Looking back to the cúige conference in the same room the previous November, he said he had felt confident on seeing the huge turn-out on that occasion that the party in Munster had turned the corner. This meeting made him even more certain that we are well and truly back on the road.
Quoting James Connolly, Martin said republicans must “Organise, educate, and agitate.” He added:
“We need to organise Sinn Féin in every town and townland, educate ourselves politically, and agitate against the injustices and wrongs people face in their daily lives.”
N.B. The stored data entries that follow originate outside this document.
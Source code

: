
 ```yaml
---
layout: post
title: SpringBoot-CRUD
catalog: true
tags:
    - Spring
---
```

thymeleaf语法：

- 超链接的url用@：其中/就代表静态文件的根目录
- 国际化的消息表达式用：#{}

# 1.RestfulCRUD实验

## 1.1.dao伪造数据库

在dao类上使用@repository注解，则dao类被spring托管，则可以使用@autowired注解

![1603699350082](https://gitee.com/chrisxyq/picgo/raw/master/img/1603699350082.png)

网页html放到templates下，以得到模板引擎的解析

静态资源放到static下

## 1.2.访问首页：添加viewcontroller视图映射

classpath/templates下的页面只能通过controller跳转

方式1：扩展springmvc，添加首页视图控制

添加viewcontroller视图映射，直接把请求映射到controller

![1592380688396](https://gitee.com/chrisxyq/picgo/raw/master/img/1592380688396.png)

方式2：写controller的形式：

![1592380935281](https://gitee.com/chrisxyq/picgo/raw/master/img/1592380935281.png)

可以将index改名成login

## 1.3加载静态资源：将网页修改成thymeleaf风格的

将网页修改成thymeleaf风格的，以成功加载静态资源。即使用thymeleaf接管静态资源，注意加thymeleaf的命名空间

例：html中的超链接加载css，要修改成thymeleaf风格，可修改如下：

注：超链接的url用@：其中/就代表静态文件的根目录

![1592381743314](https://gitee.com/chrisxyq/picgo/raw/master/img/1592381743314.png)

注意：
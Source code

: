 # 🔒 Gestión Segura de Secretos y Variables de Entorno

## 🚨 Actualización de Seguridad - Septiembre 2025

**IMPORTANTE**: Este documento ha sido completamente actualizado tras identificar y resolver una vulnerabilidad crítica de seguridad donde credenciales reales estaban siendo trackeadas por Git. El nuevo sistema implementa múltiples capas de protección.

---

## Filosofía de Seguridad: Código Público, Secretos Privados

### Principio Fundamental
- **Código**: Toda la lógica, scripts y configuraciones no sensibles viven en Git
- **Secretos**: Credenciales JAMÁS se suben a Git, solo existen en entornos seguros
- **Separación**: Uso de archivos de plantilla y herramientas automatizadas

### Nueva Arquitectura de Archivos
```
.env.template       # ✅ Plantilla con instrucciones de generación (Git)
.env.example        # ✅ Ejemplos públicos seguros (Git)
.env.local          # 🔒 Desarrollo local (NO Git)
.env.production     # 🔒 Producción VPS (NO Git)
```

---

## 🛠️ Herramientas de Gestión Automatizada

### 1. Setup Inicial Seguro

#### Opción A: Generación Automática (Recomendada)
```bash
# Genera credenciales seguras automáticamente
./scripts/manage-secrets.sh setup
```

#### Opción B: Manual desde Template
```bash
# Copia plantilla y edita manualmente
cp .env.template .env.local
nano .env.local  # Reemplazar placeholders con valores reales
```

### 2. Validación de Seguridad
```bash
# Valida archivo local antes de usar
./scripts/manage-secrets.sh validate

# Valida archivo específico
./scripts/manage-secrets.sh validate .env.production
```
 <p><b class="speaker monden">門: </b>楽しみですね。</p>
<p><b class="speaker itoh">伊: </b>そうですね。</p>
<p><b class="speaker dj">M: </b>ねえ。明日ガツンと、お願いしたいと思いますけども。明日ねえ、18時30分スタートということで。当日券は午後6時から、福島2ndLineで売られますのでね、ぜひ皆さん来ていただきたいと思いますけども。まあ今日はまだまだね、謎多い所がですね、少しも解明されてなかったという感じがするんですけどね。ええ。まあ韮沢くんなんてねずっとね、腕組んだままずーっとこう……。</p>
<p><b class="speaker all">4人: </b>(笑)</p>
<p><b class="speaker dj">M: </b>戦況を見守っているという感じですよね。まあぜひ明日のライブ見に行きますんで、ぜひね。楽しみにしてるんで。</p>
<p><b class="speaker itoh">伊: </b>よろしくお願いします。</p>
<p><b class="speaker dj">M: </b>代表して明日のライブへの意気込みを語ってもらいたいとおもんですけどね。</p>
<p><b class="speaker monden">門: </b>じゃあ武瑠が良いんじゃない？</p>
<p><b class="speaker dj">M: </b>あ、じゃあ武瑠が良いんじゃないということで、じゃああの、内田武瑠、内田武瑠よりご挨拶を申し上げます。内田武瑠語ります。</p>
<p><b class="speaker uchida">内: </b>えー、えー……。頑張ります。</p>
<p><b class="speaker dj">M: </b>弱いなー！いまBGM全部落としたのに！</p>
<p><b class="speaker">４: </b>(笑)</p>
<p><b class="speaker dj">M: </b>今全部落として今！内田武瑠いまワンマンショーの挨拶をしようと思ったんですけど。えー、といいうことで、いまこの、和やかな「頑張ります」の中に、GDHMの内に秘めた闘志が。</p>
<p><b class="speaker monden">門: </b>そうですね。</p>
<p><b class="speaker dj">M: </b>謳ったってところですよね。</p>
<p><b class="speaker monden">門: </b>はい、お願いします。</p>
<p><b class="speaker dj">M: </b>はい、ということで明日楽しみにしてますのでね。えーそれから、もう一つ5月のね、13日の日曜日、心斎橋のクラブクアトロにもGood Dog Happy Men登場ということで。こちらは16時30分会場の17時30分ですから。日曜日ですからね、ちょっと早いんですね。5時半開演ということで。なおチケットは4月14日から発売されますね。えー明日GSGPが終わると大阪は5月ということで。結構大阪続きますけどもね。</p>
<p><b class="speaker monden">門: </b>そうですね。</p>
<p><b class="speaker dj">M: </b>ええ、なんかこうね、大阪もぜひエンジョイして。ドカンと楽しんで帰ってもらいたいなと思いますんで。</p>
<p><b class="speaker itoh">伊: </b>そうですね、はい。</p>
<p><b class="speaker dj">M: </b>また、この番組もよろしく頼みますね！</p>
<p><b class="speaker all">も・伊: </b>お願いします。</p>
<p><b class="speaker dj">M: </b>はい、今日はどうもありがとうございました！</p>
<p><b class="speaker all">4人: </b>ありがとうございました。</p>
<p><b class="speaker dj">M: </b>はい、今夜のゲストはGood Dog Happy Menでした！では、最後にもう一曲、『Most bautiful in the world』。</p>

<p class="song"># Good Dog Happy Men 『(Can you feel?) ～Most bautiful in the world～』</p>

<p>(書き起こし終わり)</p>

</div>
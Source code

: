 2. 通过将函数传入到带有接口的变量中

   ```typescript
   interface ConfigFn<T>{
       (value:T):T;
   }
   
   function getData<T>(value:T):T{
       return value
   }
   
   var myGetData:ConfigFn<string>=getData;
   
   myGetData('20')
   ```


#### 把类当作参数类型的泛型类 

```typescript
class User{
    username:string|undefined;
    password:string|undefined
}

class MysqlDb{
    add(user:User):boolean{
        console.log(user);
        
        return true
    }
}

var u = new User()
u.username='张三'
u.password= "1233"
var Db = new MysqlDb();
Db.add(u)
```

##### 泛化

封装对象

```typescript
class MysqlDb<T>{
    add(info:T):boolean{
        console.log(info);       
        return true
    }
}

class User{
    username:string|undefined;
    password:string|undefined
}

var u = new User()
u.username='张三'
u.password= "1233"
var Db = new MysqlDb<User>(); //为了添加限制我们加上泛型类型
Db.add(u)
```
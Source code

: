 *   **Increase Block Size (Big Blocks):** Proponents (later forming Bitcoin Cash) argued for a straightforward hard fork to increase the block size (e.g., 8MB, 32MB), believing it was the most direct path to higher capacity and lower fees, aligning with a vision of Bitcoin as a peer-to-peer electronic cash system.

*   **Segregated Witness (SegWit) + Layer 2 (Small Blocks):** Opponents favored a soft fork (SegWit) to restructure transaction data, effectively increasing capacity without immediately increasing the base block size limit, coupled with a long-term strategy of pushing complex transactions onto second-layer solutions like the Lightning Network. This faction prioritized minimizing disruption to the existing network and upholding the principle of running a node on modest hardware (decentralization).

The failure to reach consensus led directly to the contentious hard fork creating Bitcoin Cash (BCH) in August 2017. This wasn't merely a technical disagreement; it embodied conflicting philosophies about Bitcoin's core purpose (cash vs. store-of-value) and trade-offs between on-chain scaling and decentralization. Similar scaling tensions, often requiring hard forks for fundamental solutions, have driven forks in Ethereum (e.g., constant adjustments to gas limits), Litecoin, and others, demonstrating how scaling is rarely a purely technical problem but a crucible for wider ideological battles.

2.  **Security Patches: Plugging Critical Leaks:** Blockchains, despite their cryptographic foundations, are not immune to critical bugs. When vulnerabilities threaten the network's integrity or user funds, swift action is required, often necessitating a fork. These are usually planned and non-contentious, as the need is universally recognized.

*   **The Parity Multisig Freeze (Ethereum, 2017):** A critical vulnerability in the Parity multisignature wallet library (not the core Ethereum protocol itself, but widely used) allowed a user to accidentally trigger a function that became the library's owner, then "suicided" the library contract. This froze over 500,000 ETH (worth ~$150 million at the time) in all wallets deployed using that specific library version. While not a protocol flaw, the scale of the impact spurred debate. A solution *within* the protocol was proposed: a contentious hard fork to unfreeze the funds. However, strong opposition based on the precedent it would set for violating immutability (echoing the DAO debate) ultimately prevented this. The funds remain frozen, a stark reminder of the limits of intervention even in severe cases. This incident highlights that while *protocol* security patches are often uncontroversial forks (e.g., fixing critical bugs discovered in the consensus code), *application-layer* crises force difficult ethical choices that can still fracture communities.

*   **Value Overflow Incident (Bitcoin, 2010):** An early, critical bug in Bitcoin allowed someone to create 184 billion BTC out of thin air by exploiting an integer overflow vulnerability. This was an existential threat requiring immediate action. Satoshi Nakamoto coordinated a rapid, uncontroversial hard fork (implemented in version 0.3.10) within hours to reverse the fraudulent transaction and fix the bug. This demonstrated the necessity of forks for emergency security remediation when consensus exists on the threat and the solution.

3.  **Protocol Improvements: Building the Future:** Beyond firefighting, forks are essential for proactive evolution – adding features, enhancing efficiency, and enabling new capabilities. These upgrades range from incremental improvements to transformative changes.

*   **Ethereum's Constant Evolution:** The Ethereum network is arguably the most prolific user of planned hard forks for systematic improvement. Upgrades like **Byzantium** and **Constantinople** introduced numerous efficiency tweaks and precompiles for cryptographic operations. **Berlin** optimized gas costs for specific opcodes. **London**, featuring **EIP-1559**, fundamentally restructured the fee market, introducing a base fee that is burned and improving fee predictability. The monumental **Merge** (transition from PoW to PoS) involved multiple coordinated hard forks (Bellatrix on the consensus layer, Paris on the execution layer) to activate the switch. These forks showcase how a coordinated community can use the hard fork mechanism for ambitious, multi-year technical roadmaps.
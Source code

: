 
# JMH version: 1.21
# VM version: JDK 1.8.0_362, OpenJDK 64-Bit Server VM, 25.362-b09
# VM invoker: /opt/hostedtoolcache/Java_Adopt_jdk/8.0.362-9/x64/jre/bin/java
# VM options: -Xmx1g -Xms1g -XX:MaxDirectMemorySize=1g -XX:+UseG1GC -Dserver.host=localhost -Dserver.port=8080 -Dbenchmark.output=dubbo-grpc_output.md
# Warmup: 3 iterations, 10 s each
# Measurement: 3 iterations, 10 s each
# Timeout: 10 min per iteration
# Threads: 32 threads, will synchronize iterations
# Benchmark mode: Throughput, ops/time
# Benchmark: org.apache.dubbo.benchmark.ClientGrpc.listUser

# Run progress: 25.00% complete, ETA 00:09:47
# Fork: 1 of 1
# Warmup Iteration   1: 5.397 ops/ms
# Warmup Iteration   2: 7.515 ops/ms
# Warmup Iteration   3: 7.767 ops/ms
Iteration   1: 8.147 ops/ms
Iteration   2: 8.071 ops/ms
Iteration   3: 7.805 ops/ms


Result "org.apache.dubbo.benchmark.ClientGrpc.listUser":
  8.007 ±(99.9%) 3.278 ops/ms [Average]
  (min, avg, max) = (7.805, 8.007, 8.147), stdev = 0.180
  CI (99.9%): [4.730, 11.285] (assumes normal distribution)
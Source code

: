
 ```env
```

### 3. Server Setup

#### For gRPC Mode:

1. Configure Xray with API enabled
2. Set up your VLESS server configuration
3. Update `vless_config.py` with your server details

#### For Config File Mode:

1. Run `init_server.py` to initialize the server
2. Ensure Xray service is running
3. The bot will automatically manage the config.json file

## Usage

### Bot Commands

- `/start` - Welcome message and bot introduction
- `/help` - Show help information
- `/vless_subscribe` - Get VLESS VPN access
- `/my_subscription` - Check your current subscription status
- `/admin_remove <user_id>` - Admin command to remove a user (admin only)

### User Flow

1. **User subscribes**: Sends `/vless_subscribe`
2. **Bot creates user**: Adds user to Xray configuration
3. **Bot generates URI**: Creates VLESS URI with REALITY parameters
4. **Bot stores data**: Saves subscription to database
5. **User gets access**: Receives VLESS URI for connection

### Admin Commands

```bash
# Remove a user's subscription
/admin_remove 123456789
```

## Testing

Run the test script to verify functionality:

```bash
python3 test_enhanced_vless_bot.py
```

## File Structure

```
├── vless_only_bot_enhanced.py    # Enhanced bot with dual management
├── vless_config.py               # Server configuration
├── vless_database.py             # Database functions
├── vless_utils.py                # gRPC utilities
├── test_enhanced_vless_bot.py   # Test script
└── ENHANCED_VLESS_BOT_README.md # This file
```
To huge applause, he concluded:
“Our political enemies have a plan to put us out of business. Fianna Fáil and Fine Gael and all those others for whom we are a bad conscience – who claim to be republicans but are nothing of the sort   – thought after the disappointment of the election that they could finish us off. They have not succeeded and they will not succeed. They won’t succeed because we know what we stand for. We know we are right and that knowledge inside us gives us the strength to keep moving forwards. The IRA withstood 30 years of killings, state collusion, torture, imprisonment, British-backed death squads, watching their comrades die, and they were not defeated. I have been inspired all my life by IRA Volunteers like Tony Ahern, Dermot Crowley and Diarmuid O’Neill, who gave their lives for this struggle. The spirit and inspiration of those IRA Volunteers is with us still. It is here in this room today. We will make sure they did not die in vain. We will keep going forward until we have united this country and established, not a 32-county free state, but a 32-county socialist republic.”
The best-attended AGM since the cúige was established concluded with activists in buoyant mood. The confidence and sense of purpose among delegates was palpable as they went back to their local areas to undertake an ambitious programme of work in the year ahead. After a difficult year in 2007, Sinn Féin in Munster is back on the road – more united, more confident and more purposeful than every before.